### Your assignment
Copy the lines below, beginning with the one that contains "to the electrical" and continuing through the final line, exactly as written and with no other lines.

### Available data

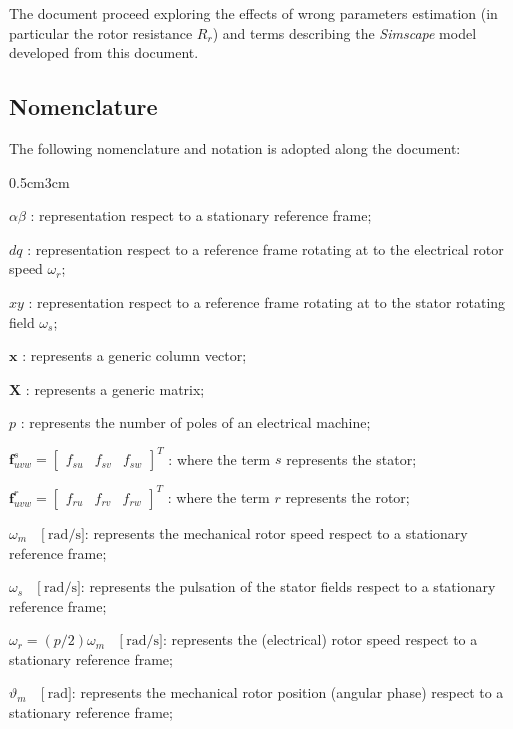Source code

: \documentclass[12pt,a4paper]{scrartcl}
\newenvironment{myitemize_2}
{ \begin{itemize}[topsep=2pt]
		\setlength{\topsep}{4pt}
		\setlength{\itemsep}{4pt}
		\setlength{\parskip}{4pt}
		\setlength{\parsep}{4pt}     }
	{ \end{itemize}                  }
\begin{document}
\begin{onehalfspace}
The document proceed exploring the effects of wrong parameters estimation (in particular the rotor resistance $R_r$) and terms describing the \textit{Simscape} model developed from this document. 

\subsection{Nomenclature}
The following nomenclature and notation is adopted along the document:
\begin{changemargin}{0.5cm}{3cm} 
\begin{myitemize_2}
	\item[--] $\alpha\beta$ : representation respect to a stationary reference frame;	
	\item[--] $dq$ : representation respect to a reference frame rotating at to the electrical rotor speed $\omega_{r}$;	
	\item[--] $xy$ : representation respect to a reference frame rotating at to the stator rotating field $\omega_{s}$;
	\item[--] $\mathbf{x}$ : represents a generic column vector;	
	\item[--] $\mathbf{X}$ : represents a generic matrix;
	\item[--] $p$ : represents the number of poles of an electrical machine;
	\item[--] $\mathbf{f}_{uvw}^s =\begin{bmatrix} f_{su} & f_{sv} & f_{sw} \end{bmatrix}^T$ : where the term $s$ represents the stator;
	\item[--] $\mathbf{f}_{uvw}^r =\begin{bmatrix} f_{ru} & f_{rv} & f_{rw} \end{bmatrix}^T$ : where the term $r$ represents the rotor;
	\item[--] $\omega_m\quad\Big[\SI{}{\radian\per\second}\Big]$: represents the mechanical rotor speed respect to a stationary reference frame;
	\item[--] $\omega_s\quad\Big[\SI{}{\radian\per\second}\Big]$: represents the pulsation of the stator fields respect to a stationary reference frame;
	\item[--] $\omega_r=(p/2)\omega_m\quad\Big[\SI{}{\radian\per\second}\Big]$: represents the (electrical) rotor speed respect to a stationary reference frame;
	\item[--] $\vartheta_m\quad\Big[\SI{}{\radian}\Big]$: represents the mechanical rotor position (angular phase) respect to a stationary reference frame;

\end{myitemize_2}
\end{changemargin}
\end{onehalfspace}
\end{document}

### Result for this task
	\item[--] $dq$ : representation respect to a reference frame rotating at to the electrical rotor speed $\omega_{r}$;	
	\item[--] $xy$ : representation respect to a reference frame rotating at to the stator rotating field $\omega_{s}$;
	\item[--] $\mathbf{x}$ : represents a generic column vector;	
	\item[--] $\mathbf{X}$ : represents a generic matrix;
	\item[--] $p$ : represents the number of poles of an electrical machine;
	\item[--] $\mathbf{f}_{uvw}^s =\begin{bmatrix} f_{su} & f_{sv} & f_{sw} \end{bmatrix}^T$ : where the term $s$ represents the stator;
	\item[--] $\mathbf{f}_{uvw}^r =\begin{bmatrix} f_{ru} & f_{rv} & f_{rw} \end{bmatrix}^T$ : where the term $r$ represents the rotor;
	\item[--] $\omega_m\quad\Big[\SI{}{\radian\per\second}\Big]$: represents the mechanical rotor speed respect to a stationary reference frame;
	\item[--] $\omega_s\quad\Big[\SI{}{\radian\per\second}\Big]$: represents the pulsation of the stator fields respect to a stationary reference frame;
	\item[--] $\omega_r=(p/2)\omega_m\quad\Big[\SI{}{\radian\per\second}\Big]$: represents the (electrical) rotor speed respect to a stationary reference frame;
	\item[--] $\vartheta_m\quad\Big[\SI{}{\radian}\Big]$: represents the mechanical rotor position (angular phase) respect to a stationary reference frame;

\end{myitemize_2}
\end{changemargin}
\end{onehalfspace}
\end{document}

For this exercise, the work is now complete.